_INSTRUCTIONS TO FOLLOW_
Show, in full, each line of the data that contains "Calculator".

_SUPPLIED INFORMATION_

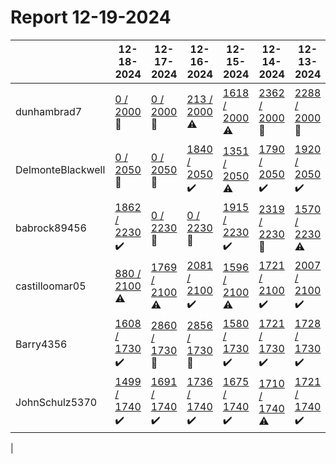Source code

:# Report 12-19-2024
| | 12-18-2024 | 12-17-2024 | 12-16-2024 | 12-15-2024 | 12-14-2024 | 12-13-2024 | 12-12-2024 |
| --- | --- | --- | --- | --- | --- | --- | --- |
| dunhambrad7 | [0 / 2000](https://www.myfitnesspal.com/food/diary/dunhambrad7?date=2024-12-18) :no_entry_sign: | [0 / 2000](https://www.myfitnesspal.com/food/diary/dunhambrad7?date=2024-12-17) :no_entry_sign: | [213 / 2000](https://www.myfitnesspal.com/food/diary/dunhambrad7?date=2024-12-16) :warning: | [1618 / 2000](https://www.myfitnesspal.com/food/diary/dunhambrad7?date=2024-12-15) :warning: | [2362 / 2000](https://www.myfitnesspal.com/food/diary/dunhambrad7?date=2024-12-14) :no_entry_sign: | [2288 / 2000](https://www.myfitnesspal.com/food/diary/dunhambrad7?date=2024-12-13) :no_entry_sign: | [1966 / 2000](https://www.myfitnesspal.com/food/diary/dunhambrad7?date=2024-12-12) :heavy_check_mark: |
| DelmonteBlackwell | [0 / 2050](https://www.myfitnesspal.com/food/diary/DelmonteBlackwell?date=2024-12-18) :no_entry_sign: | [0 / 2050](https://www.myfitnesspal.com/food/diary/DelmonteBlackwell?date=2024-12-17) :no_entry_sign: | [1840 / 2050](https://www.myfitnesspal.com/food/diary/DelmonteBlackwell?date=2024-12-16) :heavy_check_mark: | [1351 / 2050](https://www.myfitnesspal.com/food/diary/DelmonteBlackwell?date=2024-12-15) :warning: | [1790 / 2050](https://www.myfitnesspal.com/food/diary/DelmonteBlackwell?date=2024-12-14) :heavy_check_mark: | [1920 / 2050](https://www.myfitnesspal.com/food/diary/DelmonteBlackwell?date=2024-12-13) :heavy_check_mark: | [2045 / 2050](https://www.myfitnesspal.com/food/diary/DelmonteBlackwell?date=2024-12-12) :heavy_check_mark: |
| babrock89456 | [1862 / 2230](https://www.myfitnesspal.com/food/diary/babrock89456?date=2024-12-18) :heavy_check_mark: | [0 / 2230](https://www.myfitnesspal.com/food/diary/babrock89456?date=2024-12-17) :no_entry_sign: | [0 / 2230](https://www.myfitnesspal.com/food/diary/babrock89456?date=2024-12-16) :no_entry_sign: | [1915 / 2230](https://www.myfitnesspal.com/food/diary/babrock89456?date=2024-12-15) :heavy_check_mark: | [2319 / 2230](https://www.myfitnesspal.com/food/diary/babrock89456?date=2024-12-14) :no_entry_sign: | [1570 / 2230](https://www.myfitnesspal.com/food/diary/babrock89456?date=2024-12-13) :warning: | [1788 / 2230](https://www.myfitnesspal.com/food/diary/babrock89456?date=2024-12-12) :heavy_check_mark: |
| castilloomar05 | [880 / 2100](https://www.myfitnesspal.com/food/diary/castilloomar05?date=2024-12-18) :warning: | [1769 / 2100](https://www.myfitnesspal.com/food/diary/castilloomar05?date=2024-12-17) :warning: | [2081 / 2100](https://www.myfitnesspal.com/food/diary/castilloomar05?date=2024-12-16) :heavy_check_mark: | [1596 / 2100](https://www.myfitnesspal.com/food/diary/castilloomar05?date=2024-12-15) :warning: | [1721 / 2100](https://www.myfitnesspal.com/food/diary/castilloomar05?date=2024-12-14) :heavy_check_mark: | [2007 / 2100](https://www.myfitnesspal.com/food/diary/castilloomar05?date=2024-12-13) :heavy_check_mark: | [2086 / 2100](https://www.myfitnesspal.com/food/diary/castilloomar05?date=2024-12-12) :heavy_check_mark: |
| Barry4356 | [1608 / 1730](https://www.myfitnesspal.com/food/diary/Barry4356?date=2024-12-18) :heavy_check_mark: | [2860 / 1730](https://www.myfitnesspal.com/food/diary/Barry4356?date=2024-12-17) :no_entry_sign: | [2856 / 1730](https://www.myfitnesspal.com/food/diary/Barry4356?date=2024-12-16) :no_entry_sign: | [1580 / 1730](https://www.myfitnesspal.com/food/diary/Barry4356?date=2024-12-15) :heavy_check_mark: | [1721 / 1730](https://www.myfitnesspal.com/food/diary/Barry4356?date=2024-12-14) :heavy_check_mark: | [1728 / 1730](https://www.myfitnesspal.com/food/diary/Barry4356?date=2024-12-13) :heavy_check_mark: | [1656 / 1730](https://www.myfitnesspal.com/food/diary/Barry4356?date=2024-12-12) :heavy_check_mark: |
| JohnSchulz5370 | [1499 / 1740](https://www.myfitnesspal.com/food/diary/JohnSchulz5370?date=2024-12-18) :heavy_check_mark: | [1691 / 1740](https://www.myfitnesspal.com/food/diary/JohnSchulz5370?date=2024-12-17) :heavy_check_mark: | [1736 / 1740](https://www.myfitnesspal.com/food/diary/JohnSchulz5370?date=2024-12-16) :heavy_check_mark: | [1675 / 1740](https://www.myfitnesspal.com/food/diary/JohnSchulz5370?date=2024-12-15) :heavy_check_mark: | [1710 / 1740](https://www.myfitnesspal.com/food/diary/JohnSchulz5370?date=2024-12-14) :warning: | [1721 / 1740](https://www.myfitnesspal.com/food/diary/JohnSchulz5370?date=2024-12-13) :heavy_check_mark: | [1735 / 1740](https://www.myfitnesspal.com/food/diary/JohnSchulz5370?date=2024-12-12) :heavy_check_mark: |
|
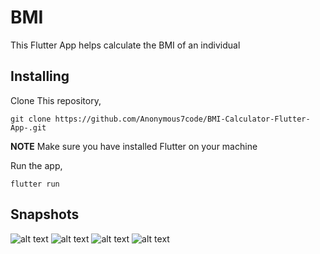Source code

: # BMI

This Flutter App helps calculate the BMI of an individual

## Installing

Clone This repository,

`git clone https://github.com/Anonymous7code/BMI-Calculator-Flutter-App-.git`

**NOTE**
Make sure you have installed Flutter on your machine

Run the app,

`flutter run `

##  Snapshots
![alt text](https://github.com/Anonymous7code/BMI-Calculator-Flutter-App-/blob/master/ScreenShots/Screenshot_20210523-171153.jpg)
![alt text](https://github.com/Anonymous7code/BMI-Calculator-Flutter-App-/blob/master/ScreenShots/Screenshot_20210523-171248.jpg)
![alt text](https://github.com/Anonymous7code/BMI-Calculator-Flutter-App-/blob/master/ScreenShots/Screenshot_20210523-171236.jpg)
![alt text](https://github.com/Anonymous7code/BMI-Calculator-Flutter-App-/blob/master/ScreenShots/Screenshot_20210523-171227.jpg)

* * *

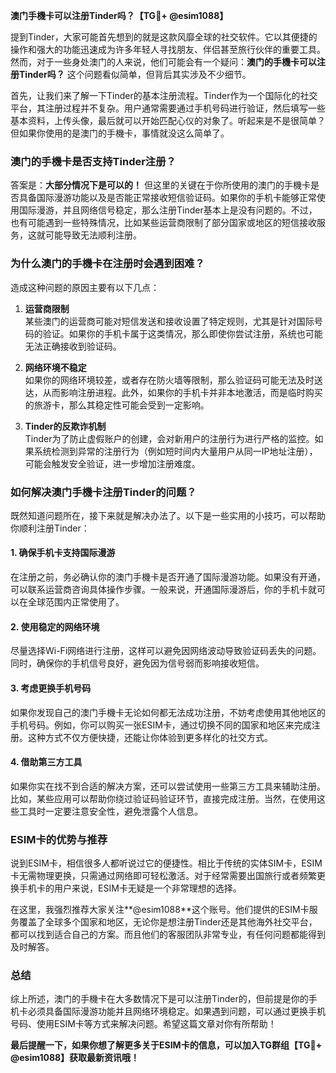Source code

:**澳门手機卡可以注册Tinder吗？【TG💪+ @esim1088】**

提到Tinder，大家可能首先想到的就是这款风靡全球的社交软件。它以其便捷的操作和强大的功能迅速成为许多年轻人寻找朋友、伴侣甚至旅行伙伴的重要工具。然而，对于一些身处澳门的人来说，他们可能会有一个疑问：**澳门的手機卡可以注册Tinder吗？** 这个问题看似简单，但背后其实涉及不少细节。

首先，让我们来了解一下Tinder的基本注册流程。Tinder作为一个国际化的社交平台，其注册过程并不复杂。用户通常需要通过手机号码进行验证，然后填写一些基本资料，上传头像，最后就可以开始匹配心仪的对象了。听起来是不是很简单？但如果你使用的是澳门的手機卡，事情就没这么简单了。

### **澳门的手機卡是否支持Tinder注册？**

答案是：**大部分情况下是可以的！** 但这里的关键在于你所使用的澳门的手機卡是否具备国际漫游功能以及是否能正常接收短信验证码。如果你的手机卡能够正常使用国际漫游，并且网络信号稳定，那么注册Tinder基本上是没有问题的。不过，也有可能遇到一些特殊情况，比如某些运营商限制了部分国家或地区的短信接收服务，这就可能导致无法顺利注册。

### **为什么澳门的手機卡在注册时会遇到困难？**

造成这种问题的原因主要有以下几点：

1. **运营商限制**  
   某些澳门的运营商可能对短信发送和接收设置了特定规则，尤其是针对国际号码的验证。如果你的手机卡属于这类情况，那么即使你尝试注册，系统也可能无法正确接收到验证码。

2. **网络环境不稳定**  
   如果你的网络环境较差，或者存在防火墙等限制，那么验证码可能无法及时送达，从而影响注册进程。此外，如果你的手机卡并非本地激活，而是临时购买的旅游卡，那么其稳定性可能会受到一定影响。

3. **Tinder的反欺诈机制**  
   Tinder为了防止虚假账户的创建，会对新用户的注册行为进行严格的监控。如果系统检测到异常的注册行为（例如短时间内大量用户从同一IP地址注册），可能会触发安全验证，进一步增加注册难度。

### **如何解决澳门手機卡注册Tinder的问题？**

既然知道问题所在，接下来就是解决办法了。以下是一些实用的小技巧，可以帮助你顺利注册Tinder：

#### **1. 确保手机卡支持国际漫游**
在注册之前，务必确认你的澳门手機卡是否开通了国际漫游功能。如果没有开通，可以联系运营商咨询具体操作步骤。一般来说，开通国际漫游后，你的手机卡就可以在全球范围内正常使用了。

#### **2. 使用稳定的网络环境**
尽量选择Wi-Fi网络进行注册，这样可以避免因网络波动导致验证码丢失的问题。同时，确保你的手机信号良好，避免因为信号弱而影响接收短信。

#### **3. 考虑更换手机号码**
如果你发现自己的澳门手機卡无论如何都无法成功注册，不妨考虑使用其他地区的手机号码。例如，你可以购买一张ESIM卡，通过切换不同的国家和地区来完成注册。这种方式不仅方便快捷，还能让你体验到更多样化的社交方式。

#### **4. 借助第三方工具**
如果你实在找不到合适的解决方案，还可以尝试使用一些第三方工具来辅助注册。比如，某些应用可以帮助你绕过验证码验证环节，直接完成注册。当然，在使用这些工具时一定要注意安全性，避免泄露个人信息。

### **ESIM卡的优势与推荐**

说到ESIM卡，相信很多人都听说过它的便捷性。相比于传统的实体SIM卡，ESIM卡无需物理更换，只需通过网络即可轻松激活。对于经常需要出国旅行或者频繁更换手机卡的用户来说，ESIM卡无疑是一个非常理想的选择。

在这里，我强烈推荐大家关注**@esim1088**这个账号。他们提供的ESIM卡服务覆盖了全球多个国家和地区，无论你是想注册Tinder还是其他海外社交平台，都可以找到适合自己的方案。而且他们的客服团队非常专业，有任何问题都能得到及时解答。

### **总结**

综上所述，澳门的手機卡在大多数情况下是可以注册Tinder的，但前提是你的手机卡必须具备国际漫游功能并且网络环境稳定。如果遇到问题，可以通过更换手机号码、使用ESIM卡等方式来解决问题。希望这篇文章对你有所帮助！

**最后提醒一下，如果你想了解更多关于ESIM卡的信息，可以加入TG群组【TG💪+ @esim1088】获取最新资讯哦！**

_TASK SOLUTION_
`git clone https://github.com/Anonymous7code/BMI-Calculator-Flutter-App-.git`
![alt text](https://github.com/Anonymous7code/BMI-Calculator-Flutter-App-/blob/master/ScreenShots/Screenshot_20210523-171153.jpg)
![alt text](https://github.com/Anonymous7code/BMI-Calculator-Flutter-App-/blob/master/ScreenShots/Screenshot_20210523-171248.jpg)
![alt text](https://github.com/Anonymous7code/BMI-Calculator-Flutter-App-/blob/master/ScreenShots/Screenshot_20210523-171236.jpg)
![alt text](https://github.com/Anonymous7code/BMI-Calculator-Flutter-App-/blob/master/ScreenShots/Screenshot_20210523-171227.jpg)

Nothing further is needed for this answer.